The most notable exception to the PAL B/G system is France, which uses SECAM system L (SEquential Couleur A Memoire). Apart from the different color-encoding method, system L differs from B/G in having positive video modulation and AM sound instead of the more usual negative video and FM sound.

A lot of the former Iron-Curtain countries also used SECAM but with systems D and K, which have different bandwidths and carrier spacings. I believe some of those countries have since adopted PAL B/G since the fall of the USSR, which also used SECAM D/K (and presumably still does?).

The UK and Ireland use PAL system I, which is similar to G but with a different video bandwidth and video/audio spacing. Hence when the Dutch signals roll in on tropospheric ducting here, we don't get any sound.

A similar problem with VCRs occurred here a few years ago with the opening of a new network (confusingly called "Channel 5", although it is not and is never likly to be on the real ch.5 - VHF TV closed here in 1985!).

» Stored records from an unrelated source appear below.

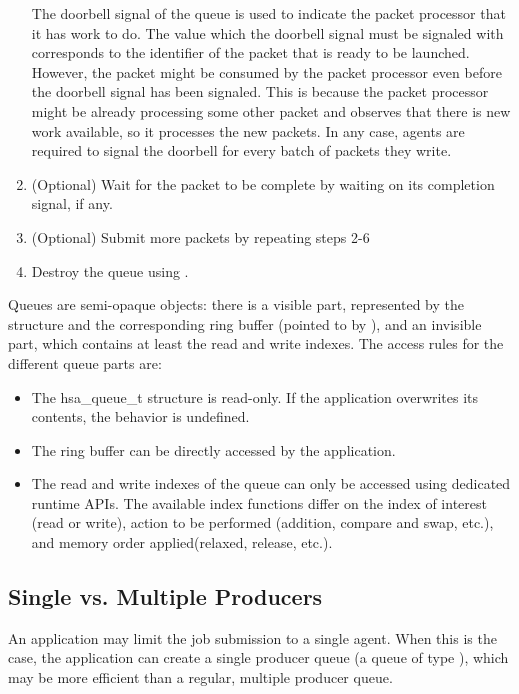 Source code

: \documentclass[oneside]{book}
\begin{document}
\begin{enumerate}[itemsep=1pt,topsep=3pt,partopsep=0pt]
  The doorbell signal of the queue is used to indicate the packet processor that
  it has work to do. The value which the doorbell signal must be signaled with
  corresponds to the identifier of the packet that is ready to be launched.
  However, the packet might be consumed by the packet processor even before the
  doorbell signal has been signaled. This is because the packet processor might
  be already processing some other packet and observes that there is new work
  available, so it processes the new packets. In any case, agents are
  required to signal the doorbell for every batch of packets they write.

\item (Optional) Wait for the packet to be complete by waiting on its completion
  signal, if any.

\item (Optional) Submit more packets by repeating steps 2-6

\item Destroy the queue using .
\end{enumerate}

Queues are semi-opaque objects: there is a visible part, represented by the
 structure and the corresponding ring buffer (pointed to by
), and an invisible part, which contains at
least the read and write indexes. The access rules for the different queue parts
are:
\begin{itemize}[itemsep=1pt,topsep=3pt,partopsep=0pt]
\item The {hsa_queue_t} structure is read-only. If the application overwrites
  its contents, the behavior is undefined.
\item The ring buffer can be directly accessed by the application.
\item The read and write indexes of the queue can only be accessed using
  dedicated runtime APIs.  The available index functions differ on the index of
  interest (read or write), action to be performed (addition, compare and swap,
  etc.), and memory order applied(relaxed, release, etc.).
\end{itemize}

\subsection{Single vs. Multiple Producers}

An application may limit the job submission to a single agent. When this is the
case, the application can create a single producer queue (a queue of type
), which may be more efficient than a regular,
multiple producer queue.
\end{document}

When our UHF TV network was planned in the 1960s, a small section in the middle was left unallocated. As a result, practically all VCRs (and video games, satellite boxes etc.) are factory preset to ch. 36. The new "5" network was assigned ch. 36 in some parts of the country, and a condition of the licensing was that if anyone reported problems they were obliged to send somebody around to the house, for free, to re-tune the affected equipment.